Pitcher plant

From Academic Kids

Missing image
Pitcher_Plant.jpg
Unidentified Nepenthes species, possibly N. rajah

Pitcher plants (or pitfall traps) are carnivorous plants whose prey-trapping mechanism features a deep cavity filled with liquid. Insects such as flies are attracted to this cavity, often by visual lures such as anthocyanin pigments, and nectar bribes. The liquid contained within the pitcher traps and gradually dissolves the body of the insect. This may occur by bacterial action, or be due to enzymes secreted by the plant itself. Furthermore, some pitcher plants contain mutualistic insect larvae, which feed on trapped prey, and whose excreta the plant absorbs. Whatever the mechanism of digestion, the prey items are converted into a 'soup' of amino acids, peptides, phosphate, ammonium and urea, from which the plant obtains its mineral nutrition (particularly nitrogen and phosphorus). Like all carnivorous plants, they occur in locations where the soil is too poor in minerals and/or too acidic for most plants to be able to grow.

Contents

Types of pitcher plant

The families of Nepenthaceae and Sarraceniaceae are the best-known and most speciose groups of pitcher plants.

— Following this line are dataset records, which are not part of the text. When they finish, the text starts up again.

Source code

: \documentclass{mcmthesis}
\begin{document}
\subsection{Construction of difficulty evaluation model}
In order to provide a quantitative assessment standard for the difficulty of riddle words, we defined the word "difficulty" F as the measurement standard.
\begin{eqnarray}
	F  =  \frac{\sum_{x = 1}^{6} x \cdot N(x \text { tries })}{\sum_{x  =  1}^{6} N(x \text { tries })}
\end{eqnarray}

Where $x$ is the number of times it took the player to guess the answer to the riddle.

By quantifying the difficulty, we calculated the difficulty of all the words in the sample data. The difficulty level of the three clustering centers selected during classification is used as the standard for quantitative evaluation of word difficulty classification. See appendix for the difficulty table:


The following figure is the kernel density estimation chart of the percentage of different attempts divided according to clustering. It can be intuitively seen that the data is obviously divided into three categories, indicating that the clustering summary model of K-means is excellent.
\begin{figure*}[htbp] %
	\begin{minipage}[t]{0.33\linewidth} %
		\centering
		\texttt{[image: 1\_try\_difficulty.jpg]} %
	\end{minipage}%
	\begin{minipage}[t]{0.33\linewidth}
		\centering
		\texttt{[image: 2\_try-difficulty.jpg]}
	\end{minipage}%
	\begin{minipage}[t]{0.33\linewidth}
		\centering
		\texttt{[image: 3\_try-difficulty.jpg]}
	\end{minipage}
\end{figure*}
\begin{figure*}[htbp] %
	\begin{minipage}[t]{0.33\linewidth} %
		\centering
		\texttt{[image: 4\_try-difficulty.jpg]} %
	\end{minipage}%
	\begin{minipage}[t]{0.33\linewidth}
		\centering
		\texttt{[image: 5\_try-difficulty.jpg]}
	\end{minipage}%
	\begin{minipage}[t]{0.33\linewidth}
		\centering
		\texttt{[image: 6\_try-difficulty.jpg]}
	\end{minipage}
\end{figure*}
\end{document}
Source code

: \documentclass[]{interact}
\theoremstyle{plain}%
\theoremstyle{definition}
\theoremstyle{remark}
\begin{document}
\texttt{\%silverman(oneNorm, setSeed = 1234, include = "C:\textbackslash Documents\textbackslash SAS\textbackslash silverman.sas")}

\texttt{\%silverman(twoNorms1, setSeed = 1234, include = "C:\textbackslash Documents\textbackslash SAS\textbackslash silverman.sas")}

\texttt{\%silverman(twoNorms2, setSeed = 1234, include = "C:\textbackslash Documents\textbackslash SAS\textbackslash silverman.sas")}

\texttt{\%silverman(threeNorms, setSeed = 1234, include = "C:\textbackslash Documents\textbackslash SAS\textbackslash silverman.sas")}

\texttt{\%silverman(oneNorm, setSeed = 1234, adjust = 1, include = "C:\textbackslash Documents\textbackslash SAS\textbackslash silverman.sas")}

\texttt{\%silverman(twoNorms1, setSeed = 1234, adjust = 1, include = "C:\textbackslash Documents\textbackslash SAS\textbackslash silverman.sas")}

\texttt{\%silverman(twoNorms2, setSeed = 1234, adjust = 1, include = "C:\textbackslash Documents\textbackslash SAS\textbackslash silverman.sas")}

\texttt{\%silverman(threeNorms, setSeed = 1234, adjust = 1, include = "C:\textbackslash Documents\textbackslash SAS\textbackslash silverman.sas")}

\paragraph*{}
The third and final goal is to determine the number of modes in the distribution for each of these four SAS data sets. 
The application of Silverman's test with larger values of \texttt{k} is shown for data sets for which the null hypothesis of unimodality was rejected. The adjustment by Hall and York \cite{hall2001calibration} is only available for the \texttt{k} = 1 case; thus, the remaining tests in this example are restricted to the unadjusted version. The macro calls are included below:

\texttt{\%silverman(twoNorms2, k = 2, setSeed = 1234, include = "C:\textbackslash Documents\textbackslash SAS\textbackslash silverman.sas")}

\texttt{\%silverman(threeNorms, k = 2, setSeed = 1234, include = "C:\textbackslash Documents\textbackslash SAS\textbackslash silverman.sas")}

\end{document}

The Nepenthaceae contains a single genus, Nepenthes, containing about 70 species and numerous hybrids and cultivars. In these Old World pitcher plants, the pitchers are borne at the end of tendrils that extend from the midrib of an otherwise unexceptional leaf. The plants themselves are often climbers, accessing the canopy of their habitats using the aforementioned tendrils, although others are found on the ground in forest clearings, or as epiphytes on trees.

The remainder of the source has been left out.